7. Bergson: L'istinto, l'intelligenza e l'intuizione

 

 

L'uomo, che è momento di questo universo, ha per essenza la forza vitale che lo rende attivo sia sul piano conoscitivo che su quello pratico. Per la sua natura spirituale egli ricrea continuamente se stesso, spinto da due forze, l'istinto e l'intelligenza, che agiscono in concorso al fine di soddisfare i bisogni, d'ogni genere, del suo vivere quotidiano. Queste due forze sono comuni anche agli animali; ma mentre nell'animale l'istinto prevale sull'intelligenza, nell'uomo è questa che lo caratterizza specificamente, e si esprime con la capacità di fabbricare strumenti.

Se potessimo spogliarci da ogni orgoglio e se, nel definire la nostra specie, ci attenessimo rigorosamente a ciò che la storia e la preistoria ci presentano come caratteristica costante dell'uomo e dell'intelligenza, noi forse non diremmo Homo sapiens, bensí Homo faber. In breve, l'intelligenza, considerata nelle sua funzione peculiare, è la facoltà di fabbricare oggetti artificiali, e propriamente strumenti atti a foggiare strumenti, e di variarne in modo indefinito la fabbricazione.

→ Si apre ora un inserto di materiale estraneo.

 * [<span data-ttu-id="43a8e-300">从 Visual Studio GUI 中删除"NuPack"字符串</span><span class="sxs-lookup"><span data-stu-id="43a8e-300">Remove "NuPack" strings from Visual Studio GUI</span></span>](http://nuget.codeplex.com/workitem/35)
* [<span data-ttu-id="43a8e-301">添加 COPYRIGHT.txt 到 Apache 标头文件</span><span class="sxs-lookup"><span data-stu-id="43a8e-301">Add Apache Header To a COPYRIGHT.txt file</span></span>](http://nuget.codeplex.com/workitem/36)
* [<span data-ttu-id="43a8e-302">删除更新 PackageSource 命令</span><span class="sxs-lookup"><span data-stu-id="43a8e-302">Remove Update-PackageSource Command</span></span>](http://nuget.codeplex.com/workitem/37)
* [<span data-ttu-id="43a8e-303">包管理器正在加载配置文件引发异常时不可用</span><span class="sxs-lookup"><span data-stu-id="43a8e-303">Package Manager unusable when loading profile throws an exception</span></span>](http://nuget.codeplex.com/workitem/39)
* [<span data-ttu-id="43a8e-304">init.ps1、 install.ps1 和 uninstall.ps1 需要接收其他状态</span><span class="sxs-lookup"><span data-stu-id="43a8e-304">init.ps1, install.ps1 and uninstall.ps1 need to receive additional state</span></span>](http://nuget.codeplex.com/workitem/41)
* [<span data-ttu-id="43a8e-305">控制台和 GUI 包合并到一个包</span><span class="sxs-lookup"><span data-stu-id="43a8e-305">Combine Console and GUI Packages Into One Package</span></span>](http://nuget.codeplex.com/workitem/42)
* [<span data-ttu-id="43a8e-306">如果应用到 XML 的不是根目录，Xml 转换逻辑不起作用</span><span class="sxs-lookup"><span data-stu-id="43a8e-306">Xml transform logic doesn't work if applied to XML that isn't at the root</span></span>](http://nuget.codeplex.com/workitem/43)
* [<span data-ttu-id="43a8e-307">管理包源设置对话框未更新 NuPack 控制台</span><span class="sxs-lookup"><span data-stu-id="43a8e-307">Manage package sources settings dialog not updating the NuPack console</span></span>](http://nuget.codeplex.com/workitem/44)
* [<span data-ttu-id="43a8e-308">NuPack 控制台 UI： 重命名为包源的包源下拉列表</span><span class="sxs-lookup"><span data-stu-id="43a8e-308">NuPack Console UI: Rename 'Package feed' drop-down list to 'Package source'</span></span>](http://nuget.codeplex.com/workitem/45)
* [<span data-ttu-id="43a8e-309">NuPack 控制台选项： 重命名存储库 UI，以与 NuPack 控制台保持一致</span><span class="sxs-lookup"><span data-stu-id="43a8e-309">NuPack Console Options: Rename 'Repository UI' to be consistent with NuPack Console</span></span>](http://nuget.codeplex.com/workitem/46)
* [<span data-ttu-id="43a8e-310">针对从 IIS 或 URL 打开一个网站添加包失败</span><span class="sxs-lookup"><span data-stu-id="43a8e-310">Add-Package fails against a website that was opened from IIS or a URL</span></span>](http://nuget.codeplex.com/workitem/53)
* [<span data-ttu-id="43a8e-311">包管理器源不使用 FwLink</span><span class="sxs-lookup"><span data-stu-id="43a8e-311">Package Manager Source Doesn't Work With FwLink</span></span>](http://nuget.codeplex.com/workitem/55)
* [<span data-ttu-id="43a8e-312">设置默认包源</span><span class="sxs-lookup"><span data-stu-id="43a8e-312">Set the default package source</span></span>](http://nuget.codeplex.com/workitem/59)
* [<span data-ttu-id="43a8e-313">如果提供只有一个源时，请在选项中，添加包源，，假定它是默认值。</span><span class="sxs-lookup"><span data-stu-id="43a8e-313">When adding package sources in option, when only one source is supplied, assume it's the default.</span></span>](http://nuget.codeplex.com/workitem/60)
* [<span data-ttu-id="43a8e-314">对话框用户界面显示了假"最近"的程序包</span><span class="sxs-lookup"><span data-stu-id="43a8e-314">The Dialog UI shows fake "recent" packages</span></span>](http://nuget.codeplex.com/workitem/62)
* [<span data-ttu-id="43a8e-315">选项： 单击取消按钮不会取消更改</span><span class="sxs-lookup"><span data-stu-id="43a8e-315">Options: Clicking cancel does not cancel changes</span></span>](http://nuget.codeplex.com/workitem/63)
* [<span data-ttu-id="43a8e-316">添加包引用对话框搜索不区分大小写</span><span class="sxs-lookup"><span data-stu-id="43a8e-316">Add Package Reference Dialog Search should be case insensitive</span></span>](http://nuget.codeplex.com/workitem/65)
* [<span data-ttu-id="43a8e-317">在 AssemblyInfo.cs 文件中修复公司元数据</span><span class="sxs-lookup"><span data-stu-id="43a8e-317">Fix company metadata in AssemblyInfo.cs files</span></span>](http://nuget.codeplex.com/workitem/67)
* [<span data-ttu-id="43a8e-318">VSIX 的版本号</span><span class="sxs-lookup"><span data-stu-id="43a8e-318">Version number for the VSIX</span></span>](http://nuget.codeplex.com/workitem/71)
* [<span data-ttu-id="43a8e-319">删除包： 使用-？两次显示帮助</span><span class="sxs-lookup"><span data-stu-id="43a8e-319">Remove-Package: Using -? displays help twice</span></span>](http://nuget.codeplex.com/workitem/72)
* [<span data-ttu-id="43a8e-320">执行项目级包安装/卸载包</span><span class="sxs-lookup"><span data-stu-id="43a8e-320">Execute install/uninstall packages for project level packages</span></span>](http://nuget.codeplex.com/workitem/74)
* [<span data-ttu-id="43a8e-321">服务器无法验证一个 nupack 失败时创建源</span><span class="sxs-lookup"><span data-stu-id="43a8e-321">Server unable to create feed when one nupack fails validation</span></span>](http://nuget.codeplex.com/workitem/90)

Ora, un animale intelligente possiede anch'esso strumenti o macchine? Sí, certamente, ma in esso lo strumento fa parte del corpo che lo utilizza: e, correlativo a tale strumento, c'è un istinto che se ne sa servire.

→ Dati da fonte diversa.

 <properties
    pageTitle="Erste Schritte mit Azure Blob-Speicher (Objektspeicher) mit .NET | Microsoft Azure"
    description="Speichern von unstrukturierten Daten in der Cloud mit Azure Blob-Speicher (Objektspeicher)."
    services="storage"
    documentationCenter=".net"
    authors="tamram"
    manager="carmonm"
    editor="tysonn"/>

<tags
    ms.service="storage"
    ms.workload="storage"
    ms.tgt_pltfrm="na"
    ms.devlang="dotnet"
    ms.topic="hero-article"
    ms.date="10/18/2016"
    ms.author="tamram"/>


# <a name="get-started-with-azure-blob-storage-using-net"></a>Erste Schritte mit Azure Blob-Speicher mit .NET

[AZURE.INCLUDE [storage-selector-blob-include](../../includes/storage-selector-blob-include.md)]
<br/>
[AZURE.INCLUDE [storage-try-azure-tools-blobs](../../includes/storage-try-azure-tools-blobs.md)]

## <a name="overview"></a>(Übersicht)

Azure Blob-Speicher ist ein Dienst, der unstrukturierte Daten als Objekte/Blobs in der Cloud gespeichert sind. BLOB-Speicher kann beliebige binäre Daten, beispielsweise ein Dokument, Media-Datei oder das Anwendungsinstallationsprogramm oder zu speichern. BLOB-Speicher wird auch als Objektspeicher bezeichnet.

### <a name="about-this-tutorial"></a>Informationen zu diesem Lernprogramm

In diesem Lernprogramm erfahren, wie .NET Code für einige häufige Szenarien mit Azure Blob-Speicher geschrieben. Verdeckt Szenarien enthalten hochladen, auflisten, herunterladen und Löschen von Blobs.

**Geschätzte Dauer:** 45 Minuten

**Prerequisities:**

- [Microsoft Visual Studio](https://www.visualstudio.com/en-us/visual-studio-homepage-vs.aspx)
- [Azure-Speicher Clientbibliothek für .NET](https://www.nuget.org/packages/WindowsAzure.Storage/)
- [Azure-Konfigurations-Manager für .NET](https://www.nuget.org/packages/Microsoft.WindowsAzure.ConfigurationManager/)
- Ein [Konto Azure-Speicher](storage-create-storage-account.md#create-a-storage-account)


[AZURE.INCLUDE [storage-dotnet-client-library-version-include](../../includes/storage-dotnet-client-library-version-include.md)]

La forza immanente alla vita può optare tra due maniere diverse di agire sulla materia bruta; può esercitare tale azione immediatamente, foggiandosi uno strumento organico da utilizzare, o fornirla mediatamente in un organismo che, invece di possedere per natura lo strumento richiesto, se lo fabbrichi da sé, plasmando la materia inorganica. Di qui l'istinto e l'intelligenza, che, sviluppandosi, divergono sempre piú, ma non si separano mai completamente. Da un lato, infatti, l'istinto piú perfetto dell'insetto è accompagnato da un certo barlume d'intelligenza, se non altro nella scelta del luogo, del momento e dei materiali di costruzione: quando, per un caso straordinario, delle Api nidificano all'aria libera, esse inventano mezzi nuovi e veramente intelligenti per adattarsi a tale condizione nuova. Ma, d'altro lato, l'intelligenza ha ancora piú bisogno dell'istinto che non l'istinto dell'intelligenza, perché la capacità di foggiare la materia bruta presuppone nell'animale un grado superiore di organizzazione, a cui esso si e potuto elevare solo sulle ali dell'istinto. Cosí, mentre negli Artropodi la natura, nel suo processo evolutivo, si è orientata risolutamente verso l'istinto, in quasi tutti i Vertebrati assistiamo alla ricerca piú che alla affermazione piena dell'intelligenza.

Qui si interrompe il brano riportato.